Report each line of the records below that uses the word "extension".

Start of Block

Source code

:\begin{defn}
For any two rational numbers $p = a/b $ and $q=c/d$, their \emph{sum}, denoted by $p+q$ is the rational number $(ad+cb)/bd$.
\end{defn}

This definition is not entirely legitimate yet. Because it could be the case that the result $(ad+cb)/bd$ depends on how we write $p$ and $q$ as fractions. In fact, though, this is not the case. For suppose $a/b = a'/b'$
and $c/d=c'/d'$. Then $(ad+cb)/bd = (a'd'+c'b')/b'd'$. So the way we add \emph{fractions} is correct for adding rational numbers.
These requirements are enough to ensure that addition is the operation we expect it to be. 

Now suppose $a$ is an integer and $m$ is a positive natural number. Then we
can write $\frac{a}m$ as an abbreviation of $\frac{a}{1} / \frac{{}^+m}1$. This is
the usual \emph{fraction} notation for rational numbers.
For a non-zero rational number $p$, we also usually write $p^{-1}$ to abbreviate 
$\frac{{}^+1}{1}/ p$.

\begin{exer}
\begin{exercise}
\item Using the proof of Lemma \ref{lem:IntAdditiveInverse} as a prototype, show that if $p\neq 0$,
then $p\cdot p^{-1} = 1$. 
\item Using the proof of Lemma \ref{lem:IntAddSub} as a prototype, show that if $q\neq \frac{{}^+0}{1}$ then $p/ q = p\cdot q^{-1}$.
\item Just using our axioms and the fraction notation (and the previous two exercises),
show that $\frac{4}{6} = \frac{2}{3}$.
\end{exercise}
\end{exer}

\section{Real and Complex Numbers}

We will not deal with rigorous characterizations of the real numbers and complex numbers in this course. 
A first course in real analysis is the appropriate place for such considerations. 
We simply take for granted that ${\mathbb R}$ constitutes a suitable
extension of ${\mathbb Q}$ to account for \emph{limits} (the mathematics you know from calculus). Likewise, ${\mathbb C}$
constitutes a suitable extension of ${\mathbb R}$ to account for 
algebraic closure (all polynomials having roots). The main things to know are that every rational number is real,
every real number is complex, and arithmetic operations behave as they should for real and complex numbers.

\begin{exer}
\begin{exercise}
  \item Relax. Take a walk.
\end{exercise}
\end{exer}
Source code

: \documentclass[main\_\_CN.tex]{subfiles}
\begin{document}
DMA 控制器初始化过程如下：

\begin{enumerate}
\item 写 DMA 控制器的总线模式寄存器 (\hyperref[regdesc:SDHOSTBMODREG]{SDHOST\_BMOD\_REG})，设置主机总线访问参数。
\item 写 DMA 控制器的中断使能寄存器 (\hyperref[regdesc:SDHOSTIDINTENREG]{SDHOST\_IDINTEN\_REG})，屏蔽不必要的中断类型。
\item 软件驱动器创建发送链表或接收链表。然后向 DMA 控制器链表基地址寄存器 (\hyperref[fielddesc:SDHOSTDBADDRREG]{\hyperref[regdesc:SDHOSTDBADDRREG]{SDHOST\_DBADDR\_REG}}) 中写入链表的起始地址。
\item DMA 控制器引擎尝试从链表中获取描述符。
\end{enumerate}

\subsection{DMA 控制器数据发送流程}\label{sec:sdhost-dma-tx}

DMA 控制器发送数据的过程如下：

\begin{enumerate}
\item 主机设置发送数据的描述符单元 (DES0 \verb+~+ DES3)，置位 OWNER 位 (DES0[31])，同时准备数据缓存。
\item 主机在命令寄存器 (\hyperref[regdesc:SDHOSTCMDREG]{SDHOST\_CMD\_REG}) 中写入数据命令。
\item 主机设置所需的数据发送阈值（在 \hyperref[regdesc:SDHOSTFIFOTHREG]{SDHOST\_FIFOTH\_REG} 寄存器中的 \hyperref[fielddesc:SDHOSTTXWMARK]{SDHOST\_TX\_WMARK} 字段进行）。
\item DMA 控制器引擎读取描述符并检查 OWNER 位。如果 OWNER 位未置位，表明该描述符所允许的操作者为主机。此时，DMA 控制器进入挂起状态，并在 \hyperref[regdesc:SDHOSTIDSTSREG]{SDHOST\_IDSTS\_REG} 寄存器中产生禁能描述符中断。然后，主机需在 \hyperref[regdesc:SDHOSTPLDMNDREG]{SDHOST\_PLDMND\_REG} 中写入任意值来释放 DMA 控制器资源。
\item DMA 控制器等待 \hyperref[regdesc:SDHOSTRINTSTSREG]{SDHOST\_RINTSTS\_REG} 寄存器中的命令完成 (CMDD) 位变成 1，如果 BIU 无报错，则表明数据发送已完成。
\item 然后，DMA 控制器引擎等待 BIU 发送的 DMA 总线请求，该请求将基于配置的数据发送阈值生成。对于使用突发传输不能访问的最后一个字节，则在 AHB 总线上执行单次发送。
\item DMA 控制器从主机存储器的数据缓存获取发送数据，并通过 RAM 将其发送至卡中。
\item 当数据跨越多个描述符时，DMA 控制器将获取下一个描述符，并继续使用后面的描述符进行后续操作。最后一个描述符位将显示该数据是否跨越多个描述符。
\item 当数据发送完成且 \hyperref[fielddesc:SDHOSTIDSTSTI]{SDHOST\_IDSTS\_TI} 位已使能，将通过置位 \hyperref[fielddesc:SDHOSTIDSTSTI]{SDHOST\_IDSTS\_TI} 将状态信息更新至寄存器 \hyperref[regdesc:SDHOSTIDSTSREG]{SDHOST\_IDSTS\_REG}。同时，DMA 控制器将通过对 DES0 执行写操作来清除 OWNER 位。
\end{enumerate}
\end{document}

End of Block

→ **Response to this task**:
extension of ${\mathbb Q}$ to account for \emph{limits} (the mathematics you know from calculus). Likewise, ${\mathbb C}$
constitutes a suitable extension of ${\mathbb R}$ to account for 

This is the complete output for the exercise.